Christopher Eccleston’s Creon is daringly undespotic, reasonable even. He has all the arguments and his refusal to bury Polynices because of the message it would send is hugely modern- it reminds us that we have somehow degenerated into a society where the PR implications of a decision have become more important than the moral ones. His final disintegration is breathtaking. We don’t get the stagey destruction of a tragic hero (‘Howl, howl, howl, howl, howl’ and all that) we get something smaller, more honest, a man who isn’t even close to processing what has happened to him. At the end of the play, this Creon knows nothing, except that it’s all his fault.

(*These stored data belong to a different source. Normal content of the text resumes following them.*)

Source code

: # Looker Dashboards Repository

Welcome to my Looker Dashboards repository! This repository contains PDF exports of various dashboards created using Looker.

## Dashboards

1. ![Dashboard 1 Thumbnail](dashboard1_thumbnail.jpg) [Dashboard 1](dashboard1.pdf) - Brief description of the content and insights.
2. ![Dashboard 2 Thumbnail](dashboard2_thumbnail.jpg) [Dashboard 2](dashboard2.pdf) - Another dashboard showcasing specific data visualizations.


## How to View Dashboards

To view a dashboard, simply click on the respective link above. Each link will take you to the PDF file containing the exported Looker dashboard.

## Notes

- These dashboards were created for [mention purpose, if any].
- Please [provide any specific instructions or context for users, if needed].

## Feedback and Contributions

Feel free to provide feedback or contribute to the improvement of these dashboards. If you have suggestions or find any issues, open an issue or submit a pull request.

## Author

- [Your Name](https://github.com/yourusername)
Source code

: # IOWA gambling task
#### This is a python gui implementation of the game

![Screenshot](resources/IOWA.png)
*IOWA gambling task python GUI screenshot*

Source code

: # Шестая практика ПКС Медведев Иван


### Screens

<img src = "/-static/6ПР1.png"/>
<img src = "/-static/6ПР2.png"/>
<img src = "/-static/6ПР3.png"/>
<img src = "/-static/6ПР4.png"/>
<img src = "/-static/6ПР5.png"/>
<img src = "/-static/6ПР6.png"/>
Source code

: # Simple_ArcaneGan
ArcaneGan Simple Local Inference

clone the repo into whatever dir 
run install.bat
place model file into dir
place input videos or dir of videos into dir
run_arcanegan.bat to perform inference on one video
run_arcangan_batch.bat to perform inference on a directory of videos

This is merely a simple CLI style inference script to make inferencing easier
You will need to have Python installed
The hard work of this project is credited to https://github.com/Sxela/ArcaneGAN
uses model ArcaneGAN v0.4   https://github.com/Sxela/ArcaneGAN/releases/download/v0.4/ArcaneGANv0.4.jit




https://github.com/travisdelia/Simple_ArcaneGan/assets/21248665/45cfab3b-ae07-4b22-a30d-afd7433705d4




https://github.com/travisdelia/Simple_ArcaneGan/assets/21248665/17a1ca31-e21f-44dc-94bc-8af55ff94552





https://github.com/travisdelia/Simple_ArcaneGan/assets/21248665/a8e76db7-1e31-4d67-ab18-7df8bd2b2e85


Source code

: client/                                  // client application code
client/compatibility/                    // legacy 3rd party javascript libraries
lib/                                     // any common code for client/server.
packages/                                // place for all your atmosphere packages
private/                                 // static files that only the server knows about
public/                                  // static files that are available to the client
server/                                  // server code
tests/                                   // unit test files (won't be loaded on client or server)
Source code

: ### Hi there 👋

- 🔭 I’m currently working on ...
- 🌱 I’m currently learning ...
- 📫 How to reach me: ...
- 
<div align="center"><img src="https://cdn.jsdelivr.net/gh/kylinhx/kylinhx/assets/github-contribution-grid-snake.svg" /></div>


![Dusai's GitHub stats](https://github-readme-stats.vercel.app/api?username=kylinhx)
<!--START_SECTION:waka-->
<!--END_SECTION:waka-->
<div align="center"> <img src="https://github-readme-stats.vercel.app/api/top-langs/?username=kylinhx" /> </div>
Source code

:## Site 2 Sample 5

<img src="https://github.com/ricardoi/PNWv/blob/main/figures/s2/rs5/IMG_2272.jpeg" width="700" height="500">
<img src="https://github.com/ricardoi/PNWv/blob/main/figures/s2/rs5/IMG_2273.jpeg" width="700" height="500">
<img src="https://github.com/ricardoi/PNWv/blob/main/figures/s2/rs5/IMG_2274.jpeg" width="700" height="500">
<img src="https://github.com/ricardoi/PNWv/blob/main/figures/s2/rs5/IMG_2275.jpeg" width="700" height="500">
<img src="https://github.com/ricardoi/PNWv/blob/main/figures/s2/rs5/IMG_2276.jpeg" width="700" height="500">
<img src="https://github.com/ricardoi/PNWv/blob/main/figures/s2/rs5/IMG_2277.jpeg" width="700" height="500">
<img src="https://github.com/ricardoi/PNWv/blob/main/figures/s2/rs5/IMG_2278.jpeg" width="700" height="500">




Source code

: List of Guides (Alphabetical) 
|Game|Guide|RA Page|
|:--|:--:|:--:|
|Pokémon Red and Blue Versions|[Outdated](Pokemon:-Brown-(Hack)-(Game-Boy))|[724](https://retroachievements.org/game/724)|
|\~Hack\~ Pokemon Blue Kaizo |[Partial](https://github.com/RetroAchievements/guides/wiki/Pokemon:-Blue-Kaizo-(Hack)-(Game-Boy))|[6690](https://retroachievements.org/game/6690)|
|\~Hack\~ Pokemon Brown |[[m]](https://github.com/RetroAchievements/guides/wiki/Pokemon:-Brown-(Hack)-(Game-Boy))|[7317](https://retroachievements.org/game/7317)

But it’s invidious to focus on Whittaker and Eccleston, outstanding though they are. This is a supremely good ensemble. I could write a paragraph on the excellence of the Haemon- here a bright, unworldly public schoolboy who is too clever and too young for his own good- or the brilliant Soldier and Messenger, or the show-stopping Tieresias, or the stoically silent and heartrending Eurydice. One of the incidental irritants of being an actor is that when you go to the theatre, there’s usually at least one performance which makes you think ‘Nah. He’s not as good as me. Every line he says is going to annoy me from now on. In fact I’ll probably be trying out my own line readings in my head after everything he says’. None of that here, no distractions at all, in fact. I was in the unusual audience-member position of being entirely immersed in the world of the play from its first moment to its last.
Of the production itself- set. costume, directorial decisions- I don’t want to say too much, because I hate reviews which leave you with no reason to see the actual show. You may, however, be unsurprised to hear that I thought they were all ace.
So now, it’s over to the inky scribblers to pronounce on the success or failure of this production. (I was sat next to one, and in front of another, of our most respected critics and can I just say at this point, gentlemen, that you should A: clap properly and B: stay till the end of the curtain call. It’s only a few hand bangs and about 45 seconds out of your very important lives, and it’s also only common fucking courtesy). The initial signs are that the notices are going to be good. But that doesn’t matter, because tonight something bigger than any review happened. Tonight a man who died 2500 years ago, and a man who died 9 years ago, got together with some actors and a director and a designer and a crew, and told us about a society neither of them ever saw, but which both of them understand.